Let’s try to make a profound statement about reality by thinking hard about baked goods.
I promise this is going somewhere.
A certain bakery has a special deal on muffins. They sell mystery boxes for those who like to live dangerously: mix-and-match sets of three muffins apiece. Each day, Alice, Bob and Charlie buy a mystery box together, and each day, Alice, Bob and Charlie take one muffin apiece back to their respective laboratories for analysis. They each have two testing devices — say, a device that can test whether a muffin is positive for dairy, and another device that can test whether it is positive for tree nuts. We’ll call these $X$ tests and $Y$ tests for short. Each day, Alice chooses either to do an $X$ test or a $Y$ test. Bob likewise chooses, independently of Alice, and so does Charlie. Importantly, each muffin can only be tested once. Maybe the test destroys the muffin, or maybe it takes so long to do one that they eat their muffins immediately afterward. Whatever the rationale, one test per muffin — that’s a rule of the parable.

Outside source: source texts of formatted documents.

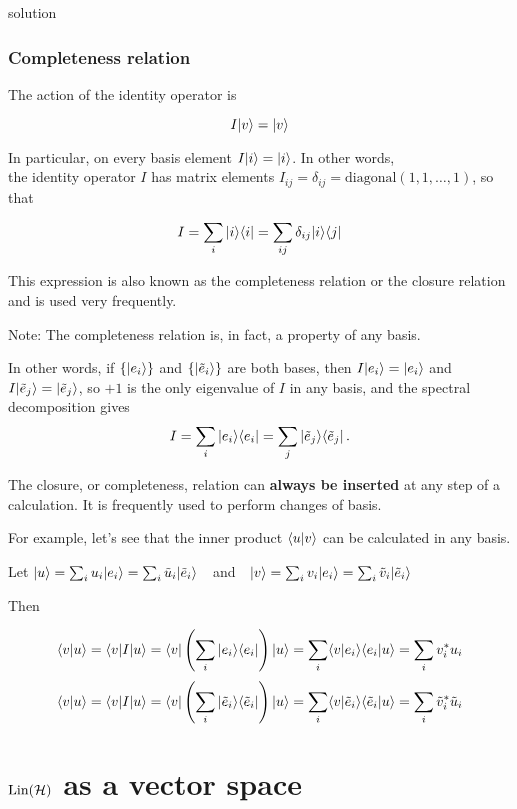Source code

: \documentclass[11pt]{article}
\begin{document}
solution

    \subsubsection{Completeness relation}\label{completeness-relation}

The action of the identity operator is

\[
I |v\rangle = |v\rangle
\]

In particular, on every basis element \(I |i\rangle = |i\rangle\). In other
words,\\
the identity operator \(I\) has matrix elements
\(I_{ij} = \delta_{ij} = \text{diagonal}(1,1,\ldots,1)\), so that

\[
I = \sum_i | i\rangle \langle i| = \sum_{ij} \delta_{ij} | i\rangle \langle j|
\]

This expression is also known as the completeness relation or the
closure relation and is used very frequently.

    Note: The completeness relation is, in fact, a property of any basis.

In other words, if \(\{|e_i\rangle\}\) and \(\{|\tilde e_i\rangle\}\) are
both bases, then \(I |e_i\rangle = |e_i\rangle\) and
\(I |\tilde e_j\rangle = |\tilde e_j\rangle\), so \(+1\) is the only
eigenvalue of \(I\) in any basis, and the spectral decomposition gives
\[
I = \sum_i | e_i\rangle \langle e_i| = \sum_j | \tilde e_j\rangle \langle \tilde e_j| \, .
\]

    The closure, or completeness, relation can \textbf{always be inserted}
at any step of a calculation. It is frequently used to perform changes
of basis.

    For example, let's see that the inner product \(\langle u|v\rangle\) can be
calculated in any basis.

Let
\(|u\rangle = \sum_i u_i |e_i\rangle = \sum_i \tilde u_i |\tilde e_i\rangle~~\)
and \(~~
|v\rangle = \sum_i v_i |e_i\rangle = \sum_i \tilde v_i |\tilde e_i\rangle\)

    Then

\[ 
\langle v|u\rangle = \langle v| I |u\rangle = \langle v|\left(\sum_i| e_i\rangle \langle e_i|\right)|u\rangle = 
\sum_i \langle v|e_i\rangle\langle e_i|u\rangle = \sum_i v_i^* u_i
\] \[ 
\langle v|u\rangle = \langle v| I |u\rangle = \langle v|\left(\sum_i| \tilde e_i\rangle \langle \tilde e_i|\right)|u\rangle = 
\sum_i \langle v|\tilde e_i\rangle\langle \tilde e_i|u\rangle = \sum_i \tilde v_i^* \tilde u_i
\]

    \section{\texorpdfstring{\(\hbox{Lin}({\cal H})\) as a vector
space}{\textbackslash Lin(\textbackslash Hil) as a vector space}}\label{linhil-as-a-vector-space}
\end{document}
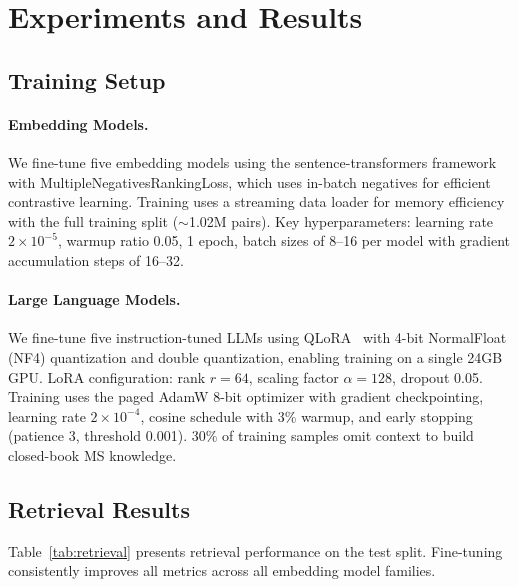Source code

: \documentclass[11pt]{article}
\begin{document}
\section{Experiments and Results}
\label{sec:experiments}

\subsection{Training Setup}
\label{sec:training_setup}

\paragraph{Embedding Models.}
We fine-tune five embedding models using the sentence-transformers framework~\citep{reimers2019sentence} with MultipleNegativesRankingLoss, which uses in-batch negatives for efficient contrastive learning. Training uses a streaming data loader for memory efficiency with the full training split ($\sim$1.02M pairs). Key hyperparameters: learning rate $2 \times 10^{-5}$, warmup ratio 0.05, 1 epoch, batch sizes of 8--16 per model with gradient accumulation steps of 16--32.

\paragraph{Large Language Models.}
We fine-tune five instruction-tuned LLMs using QLoRA~\citep{dettmers2024qlora} with 4-bit NormalFloat (NF4) quantization and double quantization, enabling training on a single 24GB GPU. LoRA configuration: rank $r = 64$, scaling factor $\alpha = 128$, dropout 0.05. Training uses the paged AdamW 8-bit optimizer with gradient checkpointing, learning rate $2 \times 10^{-4}$, cosine schedule with 3\% warmup, and early stopping (patience 3, threshold 0.001). 30\% of training samples omit context to build closed-book MS knowledge.

\subsection{Retrieval Results}
\label{sec:retrieval_results}

Table~\ref{tab:retrieval} presents retrieval performance on the test split. Fine-tuning consistently improves all metrics across all embedding model families.
\end{document}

We can write what they choose to do in a compact way. For example, if all three of them choose to do the $X$ test on their respective muffins, we’ll write $A_X B_X C_X$. If Bob and Charlie choose to do the $Y$ test but Alice goes instead with the $X$ test, we’ll write $A_X B_Y C_Y$. And so on. We can also write the results compactly, using $+1$ to stand for a positive result and $-1$ to stand for a negative one. (We could also record the outcomes with zeros and ones, or with trues and falses, greens and blues, etc. Using $+1$ and $-1$ is just a notation that will turn out to be helpful in a moment.) So, for example, if Alice chooses $Y$, Bob chooses $X$ and Charlie goes with $Y$, the results might be $(+1, -1, -1)$. Or they might be $(+1, +1, +1)$, or perhaps $(-1, +1, -1)$.

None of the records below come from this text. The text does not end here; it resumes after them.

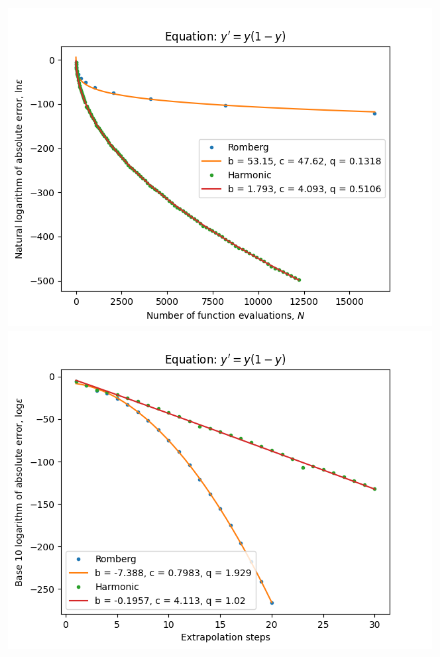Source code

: \begin{figure}[H]
\centering
\begin{minipage}{0.45\textwidth}
\centering
\includegraphics[scale=0.45]{../results/emr_plots/logistic_hp_trend.png}
\end{minipage}
\begin{minipage}{0.45\textwidth}
\centering
\includegraphics[scale=0.45]{../results/emr_plots/logistic_hp_steps.png}
\end{minipage}
\end{figure}

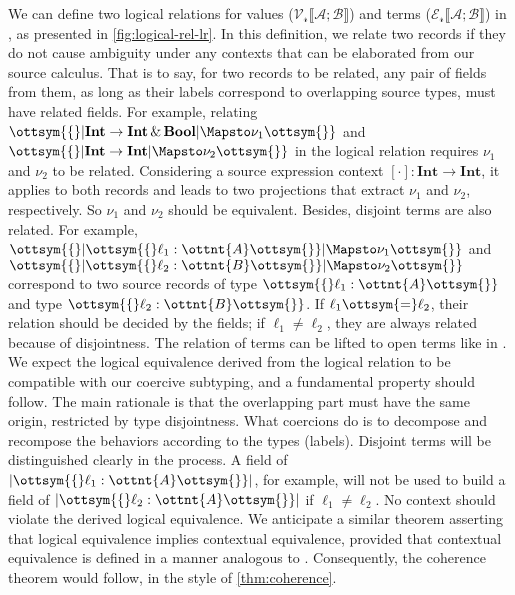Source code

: We can define two logical relations for values
($\mathcal{V_r} \llbracket \mathcal{A} ; \mathcal{B} \rrbracket$) and terms
($\mathcal{E_r} \llbracket \mathcal{A}; \mathcal{B} \rrbracket$) in \lambdar, as presented
in \autoref{fig:logical-rel-lr}. In this definition, we relate two records if
they do not cause ambiguity under any contexts that can be elaborated from our
source calculus. That is to say, for two records to be related, any pair of
fields from them, as long as their labels correspond to overlapping source
types, must have related fields. For example, relating
$ \ottsym{\{}   |  \mathbf{Int}   \rightarrow   \mathbf{Int}   \, {\&} \,   \mathbf{Bool}  |   \Mapsto  \nu_{{\mathrm{1}}}  \ottsym{\}} $ and $\ottsym{\{}   |  \mathbf{Int}   \rightarrow   \mathbf{Int}  |   \Mapsto  \nu_{{\mathrm{2}}}  \ottsym{\}}$
in the logical relation requires $\nu_{{\mathrm{1}}}$ and $\nu_{{\mathrm{2}}}$ to be related.
Considering a source expression context $ [ \cdot ]:  \mathbf{Int}   \rightarrow   \mathbf{Int}  $, it applies
to both records and leads to two projections that extract $\nu_{{\mathrm{1}}}$ and
$\nu_{{\mathrm{2}}}$, respectively. So $\nu_{{\mathrm{1}}}$ and $\nu_{{\mathrm{2}}}$ should be equivalent.
Besides, disjoint terms are also related. For example,
$ \ottsym{\{}   | \ottsym{\{}  \ell_{{\mathrm{1}}}  :  \ottnt{A}  \ottsym{\}} |   \Mapsto  \nu_{{\mathrm{1}}}  \ottsym{\}} $ and $ \ottsym{\{}   | \ottsym{\{}  \ell_{{\mathrm{2}}}  :  \ottnt{B}  \ottsym{\}} |   \Mapsto  \nu_{{\mathrm{2}}}  \ottsym{\}} $ correspond
to two source records of type $ \ottsym{\{}  \ell_{{\mathrm{1}}}  :  \ottnt{A}  \ottsym{\}} $ and type $ \ottsym{\{}  \ell_{{\mathrm{2}}}  :  \ottnt{B}  \ottsym{\}} $. If
$\ell_{{\mathrm{1}}}  \ottsym{=}  \ell_{{\mathrm{2}}}$, their relation should be decided by the fields; if
$ \ell_{{\mathrm{1}}}  \neq  \ell_{{\mathrm{2}}} $, they are always related because of disjointness. The relation of
terms can be lifted to open terms like in \necolus. We expect the logical
equivalence derived from the logical relation to be compatible with our coercive
subtyping, and a fundamental property should follow. The main rationale is that
the overlapping part must have the same origin, restricted by type disjointness.
What coercions do is to decompose and recompose the behaviors according to the
types (labels). Disjoint terms will be distinguished clearly in the process. A
field of $  | \ottsym{\{}  \ell_{{\mathrm{1}}}  :  \ottnt{A}  \ottsym{\}} | $, for example, will not be used to build a field of
$  | \ottsym{\{}  \ell_{{\mathrm{2}}}  :  \ottnt{A}  \ottsym{\}} | $ if $ \ell_{{\mathrm{1}}}  \neq  \ell_{{\mathrm{2}}} $. No \lambdaiplus context should violate
the derived logical equivalence. We anticipate a similar theorem asserting that
logical equivalence implies contextual equivalence, provided that contextual
equivalence is defined in a manner analogous to \necolus. Consequently, the
coherence theorem would follow, in the style of \autoref{thm:coherence}.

Over many days of muffin investigation, comparing their notes, they find a dependable pattern. Whenever two of them choose to do the $Y$ test, then the product of their results is always $+1$. The specific outcome varies randomly from day to day, but there’s never only one $-1$, and they never get all three results being $-1$. From this pattern, they can draw a couple conclusions. First, once two of them obtain their results, the result of the third is predictable. Let’s say their choices are $A_Y B_X C_Y$, as in the previous example, and both Alice and Bob get the result $+1$. Then we can predict that Charlie will get $+1$, because that’s the only way the product of the three numbers can be $+1$. Or, suppose their choices are $A_Y B_Y C_X$, and both Bob and Charlie get a $-1$. The two of them report their results and wait for Alice. Knowing Bob and Charlie’s results, we can predict that Alice will report a $+1$ outcome, because that’s the only way the product of the three outcomes is $+1$. A minus times a minus makes a plus, and so a third minus would spoil the plus.

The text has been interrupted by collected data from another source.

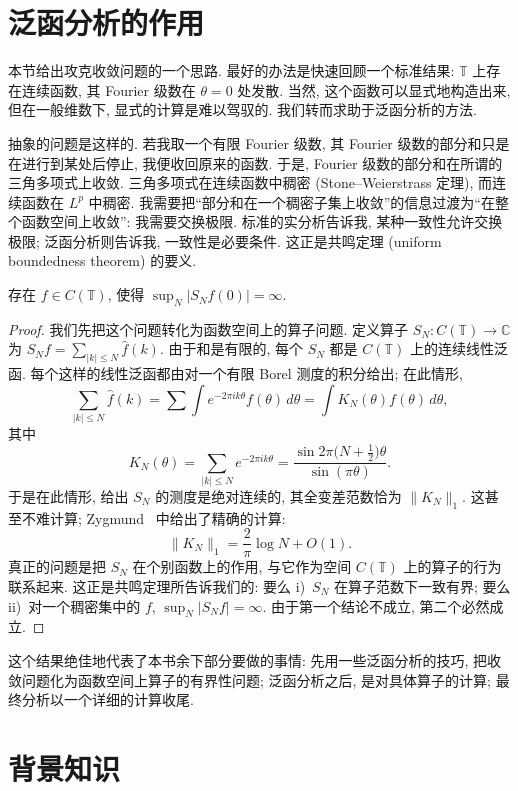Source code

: \section{泛函分析的作用}
\label{sec:0.2}

本节给出攻克收敛问题的一个思路. 最好的办法是快速回顾一个标准结果: $\mathbb{T}$ 上存在连续函数, 其 Fourier 级数在 $\theta=0$ 处发散. 当然, 这个函数可以显式地构造出来, 但在一般维数下, 显式的计算是难以驾驭的. 我们转而求助于泛函分析的方法.

抽象的问题是这样的. 若我取一个有限 Fourier 级数, 其 Fourier 级数的部分和只是在进行到某处后停止, 我便收回原来的函数. 于是, Fourier 级数的部分和在所谓的三角多项式上收敛. 三角多项式在连续函数中稠密 (Stone--Weierstrass 定理), 而连续函数在 $L^p$ 中稠密. 我需要把``部分和在一个稠密子集上收敛''的信息过渡为``在整个函数空间上收敛'': 我需要交换极限. 标准的实分析告诉我, 某种一致性允许交换极限; 泛函分析则告诉我, 一致性是必要条件. 这正是共鸣定理 (uniform boundedness theorem) 的要义.

\begin{theorem}\label{thm:0.1}
存在 $f\in C(\mathbb{T})$, 使得 $\sup_N|S_Nf(0)|=\infty$.
\end{theorem}

\begin{proof}
我们先把这个问题转化为函数空间上的算子问题. 定义算子 $S_N:C(\mathbb{T})\to\mathbb{C}$ 为 $S_Nf=\sum_{|k|\leq N}\hat{f}(k)$. 由于和是有限的, 每个 $S_N$ 都是 $C(\mathbb{T})$ 上的连续线性泛函. 每个这样的线性泛函都由对一个有限 Borel 测度的积分给出; 在此情形,
\[
\sum_{|k|\leq N}\hat{f}(k)=\sum\int e^{-2\pi ik\theta}f(\theta)\,d\theta=\int K_N(\theta)f(\theta)\,d\theta,
\]
其中
\[
K_N(\theta)=\sum_{|k|\leq N}e^{-2\pi ik\theta}=\frac{\sin 2\pi\bigl(N+\frac{1}{2}\bigr)\theta}{\sin(\pi\theta)}.
\]
于是在此情形, 给出 $S_N$ 的测度是绝对连续的, 其全变差范数恰为 $\|K_N\|_1$. 这甚至不难计算; Zygmund~\cite{zygmund} 中给出了精确的计算:
\[
\|K_N\|_1=\frac{2}{\pi}\log N+O(1).
\]
真正的问题是把 $S_N$ 在个别函数上的作用, 与它作为空间 $C(\mathbb{T})$ 上的算子的行为联系起来. 这正是共鸣定理所告诉我们的: 要么 i)~$S_N$ 在算子范数下一致有界; 要么 ii)~对一个稠密集中的 $f$, $\sup_N|S_Nf|=\infty$. 由于第一个结论不成立, 第二个必然成立.
\end{proof}

这个结果绝佳地代表了本书余下部分要做的事情: 先用一些泛函分析的技巧, 把收敛问题化为函数空间上算子的有界性问题; 泛函分析之后, 是对具体算子的计算; 最终分析以一个详细的计算收尾.

\section{背景知识}
\label{sec:0.3}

If we had used a different notation for the outcomes, like “green” and “blue” instead of $+1$ and $-1$, then we could express this pattern by saying that whenever two of them choose to do the $Y$ test, an even number of the results will be blue.
Now, we deduce something else from the pattern. We can make a prediction about what happens under very different conditions. What about the days when all three choose to measure $X$?